LA QIBLA OU L’ORIENTATION VERS LA KAABA

Au nom d’Allah, le Miséricordieux par essence et par excellence !

Le fait de s’orienter en direction de la qibla c’est-à-dire de de la Kaaba ou Bayt-Allah al Haram (la Maison Sacrée d’Allah) est une prescription dans l’accomplisssement de toute prière. Elle a été révélée au Prophète Mouhamed (PSL) dans les versets suiants : « Certes, nous te voyons tourner le visage en tous sens dans le ciel. Nous te faisons donc orienter vers une direction qui te plaît. Tourne donc ton visage vers la Mosquée Sacrée. Où que vous soyez, tournez-y vos visages. Certes, ceux à qui le Livre a été donné savent bien que c’est la vérité venue de Leur Seigneur. Et Allah n’est pas inattentif à ce qu’ils font » (Sourate Al Baqarah, La vache, verset 144) ; « Et d’où que tu sortes, tourne ton visage vers la Mosquée Sacrée. Et où que vous soyez tournez-y vos visages, afin que les gens n’aient pas d’argument contre vous, sauf ceux d’entre-eux qui sont de vrais injustes. Ne les craignez donc pas : mais craignez-Moi pour que Je parachève Mon bienfait à votre égard, et que vous soyez bien guidés ! » (Sourate Al Baqarah, La vache, verset 150).
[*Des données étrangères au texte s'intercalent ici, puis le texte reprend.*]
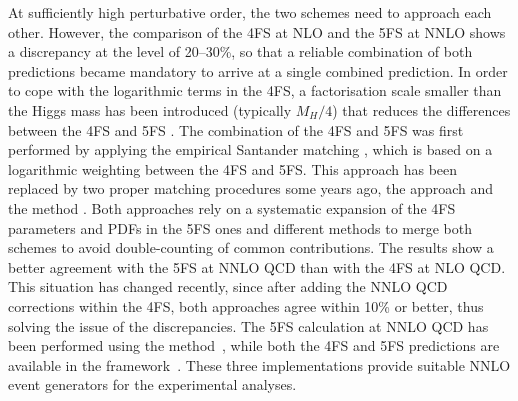 \documentclass[11pt,a4paper]{article}
\begin{document}
At sufficiently high perturbative order, the two schemes need to approach each other. However, the comparison of the 4FS at NLO and the 5FS at NNLO shows a discrepancy at the level of 20--30\%, so that a reliable combination of both predictions became mandatory to arrive at a single combined prediction. In order to cope with the logarithmic terms in the 4FS, a factorisation scale smaller than the Higgs mass has been introduced (typically $M_H/4$) that reduces the differences between the 4FS and 5FS \cite{campbell2004,Maltoni:2012pa}. The combination of the 4FS and 5FS was first performed by applying the empirical Santander matching \cite{harlander:2011aa}, which is based on a logarithmic weighting between the 4FS and 5FS. This approach has been replaced by two proper matching procedures some years ago, the \fonll{} approach \cite{forte:2015hba,forte:2016sja} and the \nlonnllpart{} method \cite{Bonvini:2015pxa,Bonvini:2016fgf}. Both approaches rely on a systematic expansion of the 4FS parameters and PDFs in the 5FS ones and different methods to merge both schemes to avoid double-counting of common contributions. The results show a better agreement with the 5FS at NNLO QCD than with the 4FS at NLO QCD. This situation has changed recently, since after adding the NNLO QCD corrections within the 4FS, both approaches agree within 10\% or better, thus solving the issue of the discrepancies. The 5FS calculation at NNLO QCD has been performed using the \GENEVA{} method~\cite{Gavardi:2025zpf}, while both the 4FS and 5FS predictions are available in the \minnlo{} framework~\cite{Biello:2024pgo,Biello:2024vdh}. These three implementations provide suitable NNLO event generators for the experimental analyses.
\end{document}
Des savants musulmans ont considéré que l’orientation en direction de la qibla avait une vertu à la fois thérapeutique et spirituelle car d’une part, elle éclaire la vue et d’autre part parce que le Prophète Mouhamed (PSL) a enseigné que « la meilleure posture est celle qui s’oriente vers la qibla (la Maison Sacrée d’Allah) ». Ethymologiquement parlant, on l’a appelée qibla (face) en ce sens que celui qui accomplit la prière lui fait face. D’autres auteurs ont mis essentiellement l’accent sur la dimension symbolique de la qibla. En effet, par la prière dirigée vers un même centre, la Maison sacrée d’Allah, le musulman participe plusieurs fois quotidiennement à la réalisation où à l’expression de l’unité de la Ummah. Ce faisant, il se représente dans le même temps, à l’image de l’enfant qui est dans le giron de sa mère, qu’il est sous la protection du Prophète Mouhamed (PSL) et que celui-ci est dans la hadara (instance sacrée) d’Allah. Ainsi, il accomplit les mouvements rituels en guise d’adoration en faisant face, par le corps et l’esprit, à cette manfestation de la grâce divine qu’est la Maison sacrée d’Allah.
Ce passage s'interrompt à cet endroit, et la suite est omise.